I saw The Events twice, too: in Edinburgh with (I think) the Soweto Melodic Voices choir (the Soweto bit of that is right, even if nothing else is) and at the Young Vic with the Greenwich Soul Choir. I preferred it the first time, for the simple reason that the choir all had black skin and different accents to the actors; in London most of them were white and talked as though presenting the Today programme. It makes a difference to the play's advocacy of multiculturalism, of multiple tribes living side by side, when Dharmalingam isn't the darkest-skinned person on stage. Both times, I felt invigorated by the argument, excited, alarmed, impressed – but it wasn't until the very last moments that something emotional in me moved. “And we're all here,” the choir sing, locking eyes with their audience, “we're all in here.” I know it's not real, the togetherness: it's transitory, a fiction almost.

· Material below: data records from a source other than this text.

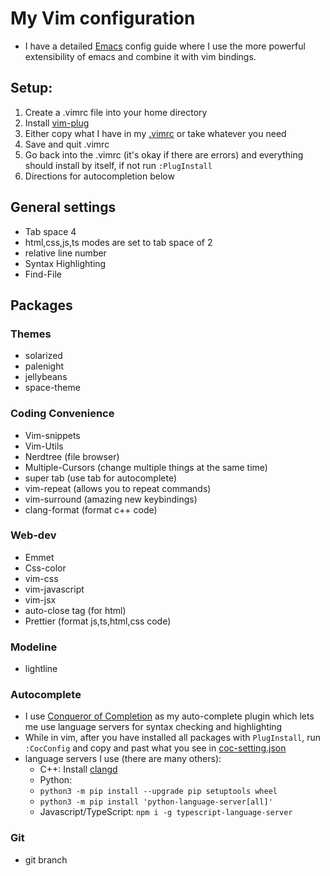 # My Vim configuration 
- I have a detailed [Emacs](https://github.com/marinov98/dotfiles/blob/master/emacs/MarinMacs.org) config guide where I use the more powerful extensibility of emacs and combine it with vim bindings. 

## Setup:
1. Create a .vimrc file into your home directory
2. Install [vim-plug](https://github.com/junegunn/vim-plug)
3. Either copy what I have in my [.vimrc](https://github.com/marinov98/My-Vim/blob/master/.vimrc) or take whatever you need 
3. Save and quit .vimrc
4. Go back into the .vimrc (it's okay if there are errors) and everything should install by itself, if not run `:PlugInstall`
6. Directions for autocompletion below 

## General settings
- Tab space 4
- html,css,js,ts modes are set to tab space of 2
- relative line number
- Syntax Highlighting
- Find-File

## Packages

### Themes
- solarized
- palenight
- jellybeans
- space-theme


### Coding Convenience
- Vim-snippets
- Vim-Utils
- Nerdtree (file browser)
- Multiple-Cursors (change multiple things at the same time) 
- super tab (use tab for autocomplete)
- vim-repeat (allows you to repeat commands)
- vim-surround (amazing new keybindings)
- clang-format (format c++ code)


### Web-dev
- Emmet 
- Css-color 
- vim-css
- vim-javascript
- vim-jsx
- auto-close tag (for html)
- Prettier (format js,ts,html,css code)

### Modeline
- lightline

### Autocomplete
- I use [Conqueror of Completion](<https://github.com/neoclide/coc.nvim>) as my auto-complete plugin which lets me use language servers for syntax checking and highlighting
- While in vim, after you have installed all packages with `PlugInstall`, run `:CocConfig` and copy and past what you see in [coc-setting.json](<https://github.com/marinov98/My-Vim/blob/master/.vim/coc-settings.json>)
- language servers I use (there are many others):
    - C++: Install [clangd](<https://clang.llvm.org/extra/clangd/Installation.html>)
    - Python: 
     - `python3 -m pip install --upgrade pip setuptools wheel`
     - `python3 -m pip install 'python-language-server[all]'`
    - Javascript/TypeScript: `npm i -g typescript-language-server`
    
### Git
- git branch
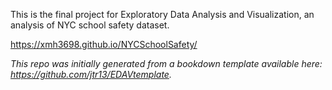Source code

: This is the final project for Exploratory Data Analysis and Visualization, an analysis of NYC school safety dataset.

https://xmh3698.github.io/NYCSchoolSafety/

*This repo was initially generated from a bookdown template available here: https://github.com/jtr13/EDAVtemplate.*	





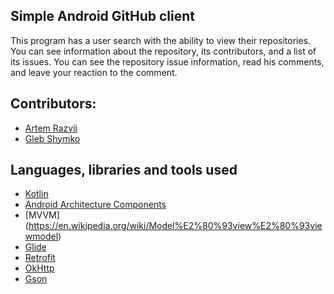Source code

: ## Simple Android GitHub client
This program has a user search with the ability to view their repositories. You can see information about the repository, its contributors, and a list of its issues. You can see the repository issue information, read his comments, and leave your reaction to the comment.
## Contributors:

* [Artem Razvii](https://github.com/HardSea)
* [Gleb Shymko](https://github.com/ShymkoGleb)

## Languages, libraries and tools used

* [Kotlin](https://kotlinlang.org/)
* [Android Architecture Components](https://developer.android.com/topic/libraries/architecture/index.html)
* [MVVM] (https://en.wikipedia.org/wiki/Model%E2%80%93view%E2%80%93viewmodel)
* [Glide](https://github.com/bumptech/glide)
* [Retrofit](http://square.github.io/retrofit/)
* [OkHttp](http://square.github.io/okhttp/)
* [Gson](https://github.com/google/gson)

But I believe in its potential – to articulate hard truths, create the possibility of change, to heal. And I find that tremblingly beautiful.

*

It's weirdly passive to commit gentrification, even though the consequence is brutal. It feels safe to be like others, and frightening to be one's self – because that requires knowing what one's true self is – and not in a New Agey sense where anything one “feels” (a euphemism for wants) is right. But in a truthful sense, to see one's dark side and conflicts and in that way, realise one's self as human. Not as an excuse to not change, but as a starting point for change.”